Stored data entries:
----------------

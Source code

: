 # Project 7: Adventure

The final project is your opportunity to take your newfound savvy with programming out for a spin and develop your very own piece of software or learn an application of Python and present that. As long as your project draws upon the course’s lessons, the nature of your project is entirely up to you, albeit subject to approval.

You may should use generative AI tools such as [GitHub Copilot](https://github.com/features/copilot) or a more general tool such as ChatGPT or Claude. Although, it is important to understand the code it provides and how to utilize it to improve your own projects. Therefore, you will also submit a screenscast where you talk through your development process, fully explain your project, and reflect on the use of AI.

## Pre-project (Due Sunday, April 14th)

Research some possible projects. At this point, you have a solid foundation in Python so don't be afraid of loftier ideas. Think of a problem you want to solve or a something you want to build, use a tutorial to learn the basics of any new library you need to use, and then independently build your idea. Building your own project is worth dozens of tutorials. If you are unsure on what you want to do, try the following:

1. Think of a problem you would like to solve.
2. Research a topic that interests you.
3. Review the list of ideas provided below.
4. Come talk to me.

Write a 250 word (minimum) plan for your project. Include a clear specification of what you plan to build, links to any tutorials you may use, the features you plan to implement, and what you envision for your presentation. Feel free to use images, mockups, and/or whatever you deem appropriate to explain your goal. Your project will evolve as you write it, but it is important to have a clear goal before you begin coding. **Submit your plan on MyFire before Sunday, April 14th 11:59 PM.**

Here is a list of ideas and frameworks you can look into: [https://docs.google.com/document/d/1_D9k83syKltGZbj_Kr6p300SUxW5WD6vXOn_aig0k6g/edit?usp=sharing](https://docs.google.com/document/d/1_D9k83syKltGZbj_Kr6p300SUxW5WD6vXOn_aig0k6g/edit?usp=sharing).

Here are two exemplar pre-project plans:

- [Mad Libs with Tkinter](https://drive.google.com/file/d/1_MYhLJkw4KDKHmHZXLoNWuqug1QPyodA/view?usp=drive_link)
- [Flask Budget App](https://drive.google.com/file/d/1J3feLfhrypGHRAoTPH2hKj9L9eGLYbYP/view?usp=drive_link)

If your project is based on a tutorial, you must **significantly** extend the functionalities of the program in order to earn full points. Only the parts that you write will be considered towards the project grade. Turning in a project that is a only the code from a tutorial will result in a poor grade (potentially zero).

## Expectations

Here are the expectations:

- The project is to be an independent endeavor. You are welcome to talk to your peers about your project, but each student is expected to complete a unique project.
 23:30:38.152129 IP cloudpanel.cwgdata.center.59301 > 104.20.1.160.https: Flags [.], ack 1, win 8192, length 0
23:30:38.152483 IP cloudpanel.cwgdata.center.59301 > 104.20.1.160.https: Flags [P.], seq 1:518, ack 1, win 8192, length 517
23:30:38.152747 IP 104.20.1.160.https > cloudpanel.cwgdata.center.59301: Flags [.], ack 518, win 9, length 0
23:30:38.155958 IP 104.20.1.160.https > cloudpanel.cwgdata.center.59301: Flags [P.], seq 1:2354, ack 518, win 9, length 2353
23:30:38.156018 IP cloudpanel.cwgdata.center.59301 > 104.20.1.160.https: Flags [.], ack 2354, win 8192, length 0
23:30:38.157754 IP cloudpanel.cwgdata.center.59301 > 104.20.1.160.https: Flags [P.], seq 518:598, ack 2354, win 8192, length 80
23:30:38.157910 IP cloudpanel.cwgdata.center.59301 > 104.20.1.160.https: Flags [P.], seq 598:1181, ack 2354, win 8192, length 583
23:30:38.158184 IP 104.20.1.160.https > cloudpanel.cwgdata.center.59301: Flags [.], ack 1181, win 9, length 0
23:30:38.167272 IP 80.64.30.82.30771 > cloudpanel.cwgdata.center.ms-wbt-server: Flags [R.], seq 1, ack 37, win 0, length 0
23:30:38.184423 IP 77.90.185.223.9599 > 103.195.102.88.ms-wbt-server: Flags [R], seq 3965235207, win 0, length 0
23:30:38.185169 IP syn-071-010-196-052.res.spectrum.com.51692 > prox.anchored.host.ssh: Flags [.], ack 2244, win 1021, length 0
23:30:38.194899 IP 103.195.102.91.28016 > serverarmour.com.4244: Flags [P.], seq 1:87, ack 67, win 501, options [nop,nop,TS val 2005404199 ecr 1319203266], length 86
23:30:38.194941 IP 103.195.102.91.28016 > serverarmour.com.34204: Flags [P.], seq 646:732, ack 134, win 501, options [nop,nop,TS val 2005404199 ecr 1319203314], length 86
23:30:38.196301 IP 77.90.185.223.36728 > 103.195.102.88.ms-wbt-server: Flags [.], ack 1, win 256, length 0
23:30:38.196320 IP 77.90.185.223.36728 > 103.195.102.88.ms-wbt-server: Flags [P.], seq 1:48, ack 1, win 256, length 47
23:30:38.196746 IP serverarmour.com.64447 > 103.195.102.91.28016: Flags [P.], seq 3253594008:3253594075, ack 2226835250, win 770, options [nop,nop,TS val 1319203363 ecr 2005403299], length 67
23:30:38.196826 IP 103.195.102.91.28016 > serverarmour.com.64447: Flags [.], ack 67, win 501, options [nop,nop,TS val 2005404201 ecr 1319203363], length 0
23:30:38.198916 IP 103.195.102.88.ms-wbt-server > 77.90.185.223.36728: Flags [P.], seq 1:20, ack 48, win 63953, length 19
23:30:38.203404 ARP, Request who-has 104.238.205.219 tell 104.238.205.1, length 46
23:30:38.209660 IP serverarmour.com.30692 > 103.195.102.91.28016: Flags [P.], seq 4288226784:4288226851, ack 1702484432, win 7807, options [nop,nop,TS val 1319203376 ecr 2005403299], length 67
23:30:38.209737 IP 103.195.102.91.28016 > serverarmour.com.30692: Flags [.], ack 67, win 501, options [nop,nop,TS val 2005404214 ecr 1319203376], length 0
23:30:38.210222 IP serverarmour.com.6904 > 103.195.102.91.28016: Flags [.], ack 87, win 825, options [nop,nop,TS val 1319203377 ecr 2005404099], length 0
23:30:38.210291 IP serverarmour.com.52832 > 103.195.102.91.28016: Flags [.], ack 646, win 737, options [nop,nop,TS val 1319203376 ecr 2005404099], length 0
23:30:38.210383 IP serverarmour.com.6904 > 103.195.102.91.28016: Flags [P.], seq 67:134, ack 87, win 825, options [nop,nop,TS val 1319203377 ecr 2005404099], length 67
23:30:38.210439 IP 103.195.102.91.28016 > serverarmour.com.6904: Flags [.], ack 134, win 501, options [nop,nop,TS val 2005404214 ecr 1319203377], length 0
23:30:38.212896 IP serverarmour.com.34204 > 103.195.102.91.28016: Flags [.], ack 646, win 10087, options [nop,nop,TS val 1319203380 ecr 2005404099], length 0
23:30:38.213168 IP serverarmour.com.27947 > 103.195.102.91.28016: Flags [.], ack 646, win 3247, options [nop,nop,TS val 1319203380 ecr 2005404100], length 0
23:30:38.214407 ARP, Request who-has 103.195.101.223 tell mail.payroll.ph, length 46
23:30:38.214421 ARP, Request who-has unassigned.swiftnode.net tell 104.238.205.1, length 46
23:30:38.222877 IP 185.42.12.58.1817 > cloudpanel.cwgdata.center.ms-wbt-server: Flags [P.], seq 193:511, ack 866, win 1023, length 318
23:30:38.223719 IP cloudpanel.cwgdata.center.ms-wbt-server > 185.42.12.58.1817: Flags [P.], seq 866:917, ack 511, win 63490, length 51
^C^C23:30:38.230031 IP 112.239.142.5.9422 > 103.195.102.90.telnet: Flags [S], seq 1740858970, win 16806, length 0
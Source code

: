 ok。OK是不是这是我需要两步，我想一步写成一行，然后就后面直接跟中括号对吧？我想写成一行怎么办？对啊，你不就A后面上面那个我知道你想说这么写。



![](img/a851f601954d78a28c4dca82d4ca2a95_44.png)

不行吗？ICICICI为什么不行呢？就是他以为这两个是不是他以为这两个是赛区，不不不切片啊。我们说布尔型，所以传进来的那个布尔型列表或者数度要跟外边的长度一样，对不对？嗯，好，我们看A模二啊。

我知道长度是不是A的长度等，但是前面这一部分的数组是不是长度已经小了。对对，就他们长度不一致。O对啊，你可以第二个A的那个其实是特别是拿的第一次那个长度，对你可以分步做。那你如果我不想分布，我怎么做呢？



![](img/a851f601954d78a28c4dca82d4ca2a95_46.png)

----------------

Lines holding the word "April" are the answer; copy each one from the records above.

## Pre-project (Due Sunday, April 14th)
Write a 250 word (minimum) plan for your project. Include a clear specification of what you plan to build, links to any tutorials you may use, the features you plan to implement, and what you envision for your presentation. Feel free to use images, mockups, and/or whatever you deem appropriate to explain your goal. Your project will evolve as you write it, but it is important to have a clear goal before you begin coding. **Submit your plan on MyFire before Sunday, April 14th 11:59 PM.**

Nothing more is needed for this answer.